とりわけ「業務用」に分類されるソフトにはその傾向が強い。
しかしMS-Officeのように個人利用者が多いソフトウェアでもOffice360とかなんとか言って毎年料金を徴収しようとする試みがスタートしている。
さすが時代に取り残されつつあるマイクロソフト商売というところか。

昨年は会社で使っていたAutocadがライセンス契約の月極払いとなってしまい「固定費が余計にかかる」と社内の評判は芳しくない。
代理店のなんじゃら商会の担当者の言葉も奥歯にものが挟まったような案配だ。
それでAutocadは仕事だけなので私個人が負担するものではない。
問題はAdobeのPhotoshopやIllustratorなのである。
こちらも業務系に近いソフトであるけれどもMS-Offceと同様に私のような個人ユーザーが多いこともあり、月極ライセンス支払い制は正直言ってかなりの負担でありがたくない。
プロのデザインナーならいざ知らず月に数度しか使わないソフトウェアに毎月5千円ちかくも払えるか!ちゅうものなのであった。
プロのデザインナーでも関西に多い個人で何もかもやっているフリーの人には思いっきり負担になっているのではないだろうか。

「印刷業界は俺さまのものだい!」
というAdobe社の露骨な想いがそのまんま現れているということも言えるだろう。
ユーザーや印刷業者は文句も言えない。

で、私はこのAdobeのCS5という結構古いバージョンの製品を昨年末まで使ってきた。
仕事で使う提案書や簡単なチラシ、報告書など、さまざまな分野に駆使してきたのだ。
そもそもCS5を購入する時は清水の舞台を飛び降りるくらいの決断が必要だった。
それは個人で買い求めるには非常に高額なソフトウェアだったからだ。
当時私はクラリスワークスから転じたiWorkや名作日本語ワープロソフトEG-Wordで十分仕事をこなせていた。
正直言って画像補正はcolor it! ベクトル描画はiWorkで、で十分なのであった。
ところが職種が企画職になって自分のプライベートな時間も仕事に割くようになって、あれもやりたいこれもやりたいといっているうちに、カミさんも情報誌の編集みたいなことを始めてしまったので、
「CS5が要るな」
ということになったのだった。
購入価格は20万円強。
カミさんも使うのに、なぜか私の出費と相成ったのであった。

そのCS5も使い続けること8年ほどが経過し、いよいよ最新のMac OS Sierraでは使えないという事態に発展した。
正直、現在使っている一つ前のOS EL Capitanでのエラー出まくりでなんとか使っているという状況なのであった。
長年使っているためか、使いにくいという感覚は無かったのだが、時々出るエラーには少々参っていた。
で、新しいものを買おうかと悩んだのだが、とんでもないことになることがわかった。
かなりの費用がかかる。
それも半端ではなく、自動車が買えそうなほどの費用がかかることがわかったのだ。
ソフトはパッケージ版はなくなっていた。
ライセンス料を払わなければならない。
その額、毎月約5000円。
たとえばこれでCS5のように8年間使い続けると固定経費は48万円にもなるのだ。
まったくもってアホな価格だ。
しかもこれまでは2台のMacにインストールして同時に使用することもしていたが、今後はできないのだという。
そういうことになればカミさんと同時に使用するために2ライセンスを買い求めなければならず、8年間の固定経費は96万円。
なんと100万円の負担になってしまう。
Adobeよ、アホなのか賢いのか。
個人でそんな金額負担できるわけなかろう!

そんなこんなしているうちに娘が大学生になりそうなので、娘のためにMacを買わねばならない。
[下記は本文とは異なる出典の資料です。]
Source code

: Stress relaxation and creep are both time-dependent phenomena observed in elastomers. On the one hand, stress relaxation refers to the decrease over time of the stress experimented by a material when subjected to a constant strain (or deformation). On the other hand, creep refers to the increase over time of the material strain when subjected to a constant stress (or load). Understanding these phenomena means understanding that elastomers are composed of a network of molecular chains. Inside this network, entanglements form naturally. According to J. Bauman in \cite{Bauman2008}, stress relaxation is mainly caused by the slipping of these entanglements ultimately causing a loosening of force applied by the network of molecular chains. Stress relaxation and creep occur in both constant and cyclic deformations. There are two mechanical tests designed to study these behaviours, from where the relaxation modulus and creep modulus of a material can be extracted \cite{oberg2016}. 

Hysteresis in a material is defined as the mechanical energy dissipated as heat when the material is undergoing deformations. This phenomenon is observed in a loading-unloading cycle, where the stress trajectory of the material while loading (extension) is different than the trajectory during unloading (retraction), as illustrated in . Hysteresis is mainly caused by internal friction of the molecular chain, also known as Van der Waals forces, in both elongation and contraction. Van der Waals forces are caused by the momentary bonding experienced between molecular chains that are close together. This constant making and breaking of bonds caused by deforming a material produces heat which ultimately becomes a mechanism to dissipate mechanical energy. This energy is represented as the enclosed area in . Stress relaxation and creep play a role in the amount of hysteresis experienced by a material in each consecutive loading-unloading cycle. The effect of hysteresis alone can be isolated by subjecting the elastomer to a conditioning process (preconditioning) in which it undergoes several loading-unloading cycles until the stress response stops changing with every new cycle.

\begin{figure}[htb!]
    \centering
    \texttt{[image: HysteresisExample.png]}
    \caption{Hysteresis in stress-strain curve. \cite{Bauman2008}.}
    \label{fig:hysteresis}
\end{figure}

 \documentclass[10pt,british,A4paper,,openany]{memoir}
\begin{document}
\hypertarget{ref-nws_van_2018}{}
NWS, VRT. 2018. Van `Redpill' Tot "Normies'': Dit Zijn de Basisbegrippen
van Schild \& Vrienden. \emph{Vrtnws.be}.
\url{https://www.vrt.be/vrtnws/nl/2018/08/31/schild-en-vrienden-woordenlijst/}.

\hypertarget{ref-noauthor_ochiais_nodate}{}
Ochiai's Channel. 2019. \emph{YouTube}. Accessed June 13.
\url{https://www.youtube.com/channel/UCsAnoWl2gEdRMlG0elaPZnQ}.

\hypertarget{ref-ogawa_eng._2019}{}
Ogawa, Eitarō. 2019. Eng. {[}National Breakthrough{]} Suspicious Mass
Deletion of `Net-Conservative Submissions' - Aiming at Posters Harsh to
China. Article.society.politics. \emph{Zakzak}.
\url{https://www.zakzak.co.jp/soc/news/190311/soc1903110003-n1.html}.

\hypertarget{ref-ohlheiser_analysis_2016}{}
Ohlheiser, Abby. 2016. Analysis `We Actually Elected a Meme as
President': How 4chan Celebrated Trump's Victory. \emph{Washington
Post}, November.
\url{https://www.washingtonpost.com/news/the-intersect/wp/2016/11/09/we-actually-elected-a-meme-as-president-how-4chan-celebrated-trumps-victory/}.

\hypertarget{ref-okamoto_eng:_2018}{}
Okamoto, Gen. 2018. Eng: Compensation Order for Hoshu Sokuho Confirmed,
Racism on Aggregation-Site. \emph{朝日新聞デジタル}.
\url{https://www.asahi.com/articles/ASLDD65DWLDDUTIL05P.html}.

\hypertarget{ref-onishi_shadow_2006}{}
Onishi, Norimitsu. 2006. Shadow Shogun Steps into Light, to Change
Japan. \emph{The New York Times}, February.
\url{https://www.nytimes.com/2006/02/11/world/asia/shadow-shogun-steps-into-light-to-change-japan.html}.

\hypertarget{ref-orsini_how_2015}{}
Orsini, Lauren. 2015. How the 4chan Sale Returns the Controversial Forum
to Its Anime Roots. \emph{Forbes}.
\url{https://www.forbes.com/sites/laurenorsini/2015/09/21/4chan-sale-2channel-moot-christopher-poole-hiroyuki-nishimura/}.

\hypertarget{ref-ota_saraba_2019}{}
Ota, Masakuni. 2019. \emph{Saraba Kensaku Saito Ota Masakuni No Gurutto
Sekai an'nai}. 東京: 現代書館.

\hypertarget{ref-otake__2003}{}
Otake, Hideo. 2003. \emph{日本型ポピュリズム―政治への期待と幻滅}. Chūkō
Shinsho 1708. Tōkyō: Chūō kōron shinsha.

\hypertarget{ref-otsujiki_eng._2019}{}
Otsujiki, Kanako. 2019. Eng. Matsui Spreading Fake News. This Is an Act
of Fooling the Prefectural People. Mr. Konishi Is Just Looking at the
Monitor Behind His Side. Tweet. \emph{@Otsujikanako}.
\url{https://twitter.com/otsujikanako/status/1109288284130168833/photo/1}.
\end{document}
あるいは娘が貯めた小遣いで買わねばならない。
今時の大学生はレポートやプレゼンはMacで作成するものだ。
だからといってソフトを3ライセンスも買うことはできない。
で、どうしたもんかと悩んでいたら、今月号の雑誌「Mac Fan」の小さな記事に、
「Affinity Design」
というソフトウェアが紹介されていたのを見つけた。
まさに運命の出会いなのであった。

Affinity DesignはIllustratorのようなベクトル描画のソフトウェアでイラレの機能のほとんどを網羅していることに加えてユーザーインターフェース、つまり操作性に優れているというのだ。

こういうソフトの紹介は度々目にする。
しかし実際に使ってみると、
「こりゃあかんわ」
というものが少なくないのも現実だ。
しかし短いながらも結構褒めている記事なので早速ネットでAffinity Designのサイトをチェックしてみた。

結果、ビックリしたのであった。
デモのビデオ画像を見る限り、しっかりとイラレの代わりが務まりそうなのであった。
個人的な範疇では。
Affinity Designはイギリスのソフトメーカーの製作のようで最近の中国製の怪しげなソフトではないようだ。
それも期待できそうで嬉しい。
サイトをチェックしていると、Affinity Photoというソフトがあることも知った。
こちらはPhotoshopの代用になるものらしい。

これは凄いではないか。
PhotoshopもIllustratorも代用できるとなると有望である。
CS5を買った時は他にもDreamWeberだとかFlashだとか色々ついていたものの、結局2つ以外に使えるソフトはAcrobat Proぐらいであった。
抱きわせすんなと思ったものだった。
しかもPhotoshopの代用になるというAffinity Photoは期間限定特価のわずか¥4800。
しかもしかもApp Storeで購入すると家族の間では最大6台のMacにインストールすることができる。
これは試してみる価値がある、と私は即断。
即断した割には口コミをチェックしたのだったが、ソフトそのものが誕生して2年ほどしか経過しておらず、最新の口コミが見当たらない。
そこで「β版を試しました」なんていう口コミもチェックして納得した上でApp Storeで買い求めたのであった。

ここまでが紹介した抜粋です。